Cumhurbaşkanı Esad; nifakın bir başka yönünün ise özgürlük, demokrasi, düşünce özgürlüğü ve insan haklarından söz ettikleri bir zamanda Suriye televizyon kanallarının uydu yayınlarını kestiklerine ve başkalarının düşüncelerine saygı duymadıklarına dikkat çekti.

Başta Uluslararası güvenlik konseyi olmak üzere bir çok taraf ve devletin Suriye’de meydana gelen, aralarında çocuk ve kadınların da bulunduğu yüzlerce masum insanın kurban gittiği bombalı eylemleri kınamak bile istemediklerine işaret eden Esad; dolayısıyla nifakın aslının nerde olduğunun artık herkes tarafından bilindiğine işaret etti.

Sözde ‘özgür Suriye Ordusu’ olarak bilinen varlığın, Batının kamuoyuna göstermek istediği gibi bir varlık oluşum olmadığını belirten Esad; BM Suriye eski temsilcisi Kofi Annan ve mevcut temsilcisi Ahdar el-İbrahimi’nin yanı sıra daha bir çok uluslararası tarafın gördükleri gibi yüzlerce gruptan oluştuğunu belirtti. Bu grupların arasında sadece para için öldürme, kaçırma ve yıkma eylemleri yapan gruplar, kiralık ve yabancı silahlılardan oluşan gruplar bulunduğunu açıklayan Esad; bu grupların tek bir yönetimleri e olmadığını ifade etti.Esad, bu oluşumunun Suriye’deki silahlı gruplara örtü ve meşruluk verme amaçlı bir başlık yada şemsiyeden ibaret olduğunu ekledi.
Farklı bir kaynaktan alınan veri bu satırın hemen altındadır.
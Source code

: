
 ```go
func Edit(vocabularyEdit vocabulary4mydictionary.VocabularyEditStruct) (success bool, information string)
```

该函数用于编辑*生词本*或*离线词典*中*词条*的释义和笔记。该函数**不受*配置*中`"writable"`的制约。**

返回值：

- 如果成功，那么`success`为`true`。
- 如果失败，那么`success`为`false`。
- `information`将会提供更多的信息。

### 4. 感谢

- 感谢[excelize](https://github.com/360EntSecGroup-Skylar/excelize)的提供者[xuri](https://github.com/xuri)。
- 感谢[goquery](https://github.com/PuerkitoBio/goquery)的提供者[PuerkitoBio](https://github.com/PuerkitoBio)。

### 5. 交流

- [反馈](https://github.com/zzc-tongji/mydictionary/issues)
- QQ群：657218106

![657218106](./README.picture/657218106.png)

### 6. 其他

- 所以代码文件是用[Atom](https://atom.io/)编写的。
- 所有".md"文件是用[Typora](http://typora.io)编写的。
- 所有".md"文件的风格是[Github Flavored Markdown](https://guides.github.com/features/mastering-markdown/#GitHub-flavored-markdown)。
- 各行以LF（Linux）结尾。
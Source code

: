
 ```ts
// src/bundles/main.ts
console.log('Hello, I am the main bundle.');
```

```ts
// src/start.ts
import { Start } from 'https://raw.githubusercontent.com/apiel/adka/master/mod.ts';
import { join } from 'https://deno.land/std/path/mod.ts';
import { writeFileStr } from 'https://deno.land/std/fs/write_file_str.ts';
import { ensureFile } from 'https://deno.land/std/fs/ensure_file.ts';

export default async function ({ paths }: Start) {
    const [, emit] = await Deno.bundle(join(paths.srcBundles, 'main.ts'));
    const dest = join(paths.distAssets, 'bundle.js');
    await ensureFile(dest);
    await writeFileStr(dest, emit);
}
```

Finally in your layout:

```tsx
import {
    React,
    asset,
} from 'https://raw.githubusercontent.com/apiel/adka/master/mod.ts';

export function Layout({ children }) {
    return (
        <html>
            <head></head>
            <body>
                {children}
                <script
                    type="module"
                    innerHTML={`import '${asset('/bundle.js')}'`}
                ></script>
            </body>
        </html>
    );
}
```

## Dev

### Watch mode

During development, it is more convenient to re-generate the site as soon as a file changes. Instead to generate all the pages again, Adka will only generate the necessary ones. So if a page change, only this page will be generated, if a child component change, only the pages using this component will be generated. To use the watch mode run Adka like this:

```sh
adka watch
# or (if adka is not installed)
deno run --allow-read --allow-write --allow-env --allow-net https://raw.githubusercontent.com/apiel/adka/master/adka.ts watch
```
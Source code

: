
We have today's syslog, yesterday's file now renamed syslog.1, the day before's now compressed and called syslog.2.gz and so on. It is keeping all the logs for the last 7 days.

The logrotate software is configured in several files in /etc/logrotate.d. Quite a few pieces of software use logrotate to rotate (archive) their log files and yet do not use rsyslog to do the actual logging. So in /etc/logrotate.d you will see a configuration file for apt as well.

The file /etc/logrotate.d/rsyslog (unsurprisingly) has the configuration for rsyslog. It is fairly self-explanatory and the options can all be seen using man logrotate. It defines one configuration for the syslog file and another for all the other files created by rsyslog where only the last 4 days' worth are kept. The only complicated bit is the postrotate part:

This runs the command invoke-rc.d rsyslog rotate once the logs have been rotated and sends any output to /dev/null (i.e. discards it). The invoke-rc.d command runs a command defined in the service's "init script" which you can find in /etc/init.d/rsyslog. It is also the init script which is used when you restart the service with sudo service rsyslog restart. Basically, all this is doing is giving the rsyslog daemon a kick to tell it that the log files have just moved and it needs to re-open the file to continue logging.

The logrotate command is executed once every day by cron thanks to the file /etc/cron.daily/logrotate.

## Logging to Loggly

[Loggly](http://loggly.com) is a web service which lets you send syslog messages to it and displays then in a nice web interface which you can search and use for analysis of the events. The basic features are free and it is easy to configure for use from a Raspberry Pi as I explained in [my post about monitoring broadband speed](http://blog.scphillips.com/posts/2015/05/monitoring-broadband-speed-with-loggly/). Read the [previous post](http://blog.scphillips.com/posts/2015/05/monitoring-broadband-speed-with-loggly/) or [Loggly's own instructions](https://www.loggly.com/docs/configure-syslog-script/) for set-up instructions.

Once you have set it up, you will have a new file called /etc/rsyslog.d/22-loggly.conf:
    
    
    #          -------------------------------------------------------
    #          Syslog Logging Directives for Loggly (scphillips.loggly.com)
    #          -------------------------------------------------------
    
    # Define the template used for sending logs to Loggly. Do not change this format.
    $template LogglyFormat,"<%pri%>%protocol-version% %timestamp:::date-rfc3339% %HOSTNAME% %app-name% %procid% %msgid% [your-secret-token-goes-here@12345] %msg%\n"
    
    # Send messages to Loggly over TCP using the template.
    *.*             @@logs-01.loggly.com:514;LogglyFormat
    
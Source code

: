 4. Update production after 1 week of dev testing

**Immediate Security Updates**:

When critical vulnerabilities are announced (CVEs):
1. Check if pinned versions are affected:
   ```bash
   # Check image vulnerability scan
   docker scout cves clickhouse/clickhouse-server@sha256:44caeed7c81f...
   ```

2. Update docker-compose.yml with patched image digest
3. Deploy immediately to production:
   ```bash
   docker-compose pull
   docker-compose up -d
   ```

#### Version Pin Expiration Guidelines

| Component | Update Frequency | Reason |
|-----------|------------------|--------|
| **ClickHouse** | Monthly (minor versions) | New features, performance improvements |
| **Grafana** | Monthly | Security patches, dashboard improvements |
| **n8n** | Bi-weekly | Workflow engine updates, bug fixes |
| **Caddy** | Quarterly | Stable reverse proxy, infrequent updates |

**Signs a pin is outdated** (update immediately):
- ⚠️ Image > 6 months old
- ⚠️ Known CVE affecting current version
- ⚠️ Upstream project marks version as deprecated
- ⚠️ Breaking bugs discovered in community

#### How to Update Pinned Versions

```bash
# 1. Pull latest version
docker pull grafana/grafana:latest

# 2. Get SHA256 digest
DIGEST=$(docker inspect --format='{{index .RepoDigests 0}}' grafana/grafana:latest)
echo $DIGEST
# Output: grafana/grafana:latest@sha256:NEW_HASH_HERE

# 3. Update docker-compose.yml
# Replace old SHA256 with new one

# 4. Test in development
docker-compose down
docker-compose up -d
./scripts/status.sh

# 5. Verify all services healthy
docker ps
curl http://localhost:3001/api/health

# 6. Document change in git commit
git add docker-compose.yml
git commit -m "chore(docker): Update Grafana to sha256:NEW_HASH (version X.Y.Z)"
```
Tüm bunlar Suriye’deki olayların başından bir halk hareketinin olmadığı anlamına gelmediğini belirten Esad; geçekten haklı talepleri olan ve değişim isteyenlerin bulunduğunu, bunu da bir çok münasebette ifade ettiğini söyledi. Esad; dolayısıyla diyalogun bunlara hitap ettiğini söylerken, bir çoğunun teröre karşı vizyonlarının değiştiğini söyledi.

Cumhurbaşkanı Esad; diyalogu ve siyasi çözümü reddedenlerin açıklama ve tutumlarıyla çeliştiklerini belirtti. Sözlerine devam eden Esad; “diyalogun beni düşüreceğini söylüyorlar.. o zaman neden bu diyaloga girmiyorlar..” sorusunu dile getirdi.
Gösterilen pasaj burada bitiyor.